Meisam Nazari, Pouria Sadeghianfar, Zahra Canaani and Mohammad Eteghadipour
University of Göttingen, Germany
Shahrood University of Technology, Iran
Scientific Tracks Abstracts: J Food Process Technol
Barley is the main ingredient for malting and brewing in the manufacture of beer. In order to study the effect of sonication on the seed germination percentage and rate as well as the size of barley seed cells, a laboratorial experiment was performed as Completely Randomized Design (CRD) consisting of three replications. The results indicated that the ultrasonic waves affect the seed germination, the germination rate and the seed cell size significantly (at 0.05). The results of mean comparison tests (LSD, 0.05) showed that the highest germination percentage (100%), germination rate and cell size (1370.71 micron) is achieved through 15 min exposure to ultrasonic waves. It is concluded that ultrasonic waves enhance the germination percentage and rate of the seeds through weakening the seedsâ?? cell-wall rigidity resulting in more and faster water absorption by the cells. This leads to enlargement of the cells followed by faster release of α-amylase enzyme which accelerates starch hydrolysis and germination is improved.

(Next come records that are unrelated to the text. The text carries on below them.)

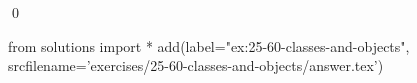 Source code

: 
\begin{ex}
  \label{ex:25-60-classes-and-objects}
  
  \qed
\end{ex}
\begin{python0}
from solutions import *
add(label="ex:25-60-classes-and-objects",
    srcfilename='exercises/25-60-classes-and-objects/answer.tex')
\end{python0}
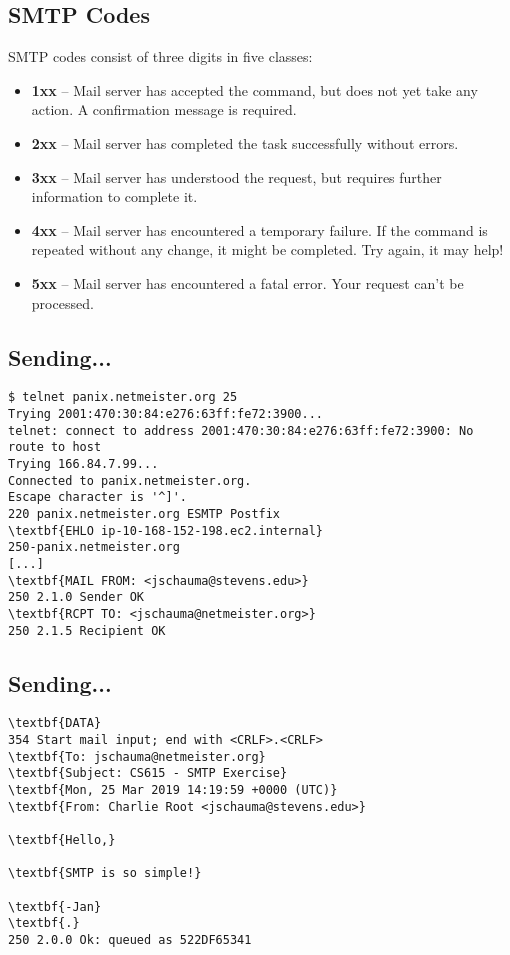 \documentclass[xga]{xdvislides}
\begin{document}
\subsection{SMTP Codes}
SMTP codes consist of three digits in five classes:
\begin{itemize}
	\item {\bf 1xx} --  Mail server has accepted the command, but does not yet
		take any action. A confirmation message is required.
	\item {\bf 2xx} --  Mail server has completed the task successfully
		without errors.
	\item {\bf 3xx} --  Mail server has understood the request, but requires
		further information to complete it.
	\item {\bf 4xx} --  Mail server has encountered a temporary failure. If
		the command is repeated without any change, it might be
		completed. Try again, it may help!
	\item {\bf 5xx} --  Mail server has encountered a fatal error. Your
		request can't be processed.
\end{itemize}


\subsection{Sending...}
\begin{Verbatim}
$ telnet panix.netmeister.org 25
Trying 2001:470:30:84:e276:63ff:fe72:3900...
telnet: connect to address 2001:470:30:84:e276:63ff:fe72:3900: No route to host
Trying 166.84.7.99...
Connected to panix.netmeister.org.
Escape character is '^]'.
220 panix.netmeister.org ESMTP Postfix
\textbf{EHLO ip-10-168-152-198.ec2.internal}
250-panix.netmeister.org
[...]
\textbf{MAIL FROM: <jschauma@stevens.edu>}
250 2.1.0 Sender OK
\textbf{RCPT TO: <jschauma@netmeister.org>}
250 2.1.5 Recipient OK
\end{Verbatim}

\subsection{Sending...}
\begin{Verbatim}
\textbf{DATA}
354 Start mail input; end with <CRLF>.<CRLF>
\textbf{To: jschauma@netmeister.org}
\textbf{Subject: CS615 - SMTP Exercise}
\textbf{Mon, 25 Mar 2019 14:19:59 +0000 (UTC)}
\textbf{From: Charlie Root <jschauma@stevens.edu>}

\textbf{Hello,}

\textbf{SMTP is so simple!}

\textbf{-Jan}
\textbf{.}
250 2.0.0 Ok: queued as 522DF65341
\end{Verbatim}
\end{document}
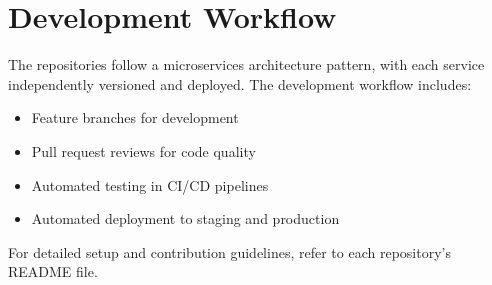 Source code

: \documentclass[12pt, a4paper]{report}
\begin{document}
\section{Development Workflow}
The repositories follow a microservices architecture pattern, with each service independently versioned and deployed. The development workflow includes:
\begin{itemize}
    \item Feature branches for development
    \item Pull request reviews for code quality
    \item Automated testing in CI/CD pipelines
    \item Automated deployment to staging and production
\end{itemize}

For detailed setup and contribution guidelines, refer to each repository's README file.


\renewcommand{\bibname}{References}


\end{document}
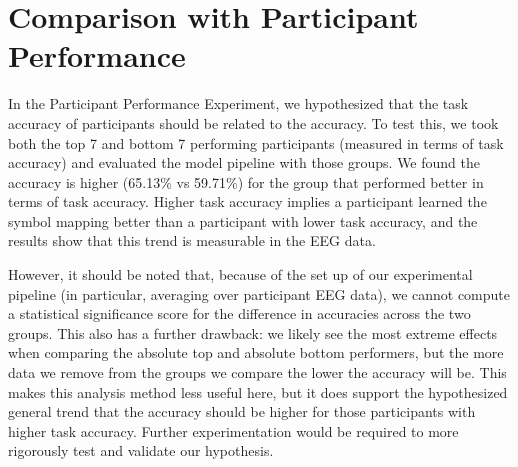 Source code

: \section{Comparison with Participant Performance}
In the Participant Performance Experiment, we hypothesized that the task 
accuracy of participants should be related to the \tvt accuracy. To test this, 
we took both the top 7 and bottom 7 performing participants (measured in terms 
of task accuracy) and evaluated the model pipeline with those groups. We found 
the \tvt accuracy is higher (65.13\% vs 59.71\%) for the group that performed 
better in terms of task accuracy. Higher task accuracy implies a participant 
learned the symbol mapping better than a participant with lower task accuracy, 
and the \tvt results show that this trend is measurable in the EEG data.  

However, it should be noted that, because of the set up of our experimental 
pipeline (in particular, averaging over participant EEG data), we cannot 
compute a statistical significance score for the difference in \tvt accuracies 
across the two groups. This also has a further drawback: we likely see the most 
extreme effects when comparing the absolute top and absolute bottom performers, 
but the more data we remove from the groups we compare the lower the \tvt 
accuracy will be. This makes this analysis method less useful here, but it does 
support the hypothesized general trend that the \tvt accuracy should be higher 
for those participants with higher task accuracy. Further experimentation would 
be required to more rigorously test and validate our hypothesis.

Meisam Nazari is a MSc student in Sustainable International Agriculture at the Georg-August University of Gottingen, Germany. He has performed some researches in terms of improvement of seed germination by ultra-priming method. He has also studied many different subjects as plant-mycorrhizal interactions and biological fertilizers. He has published 5 articles in good ISI journals.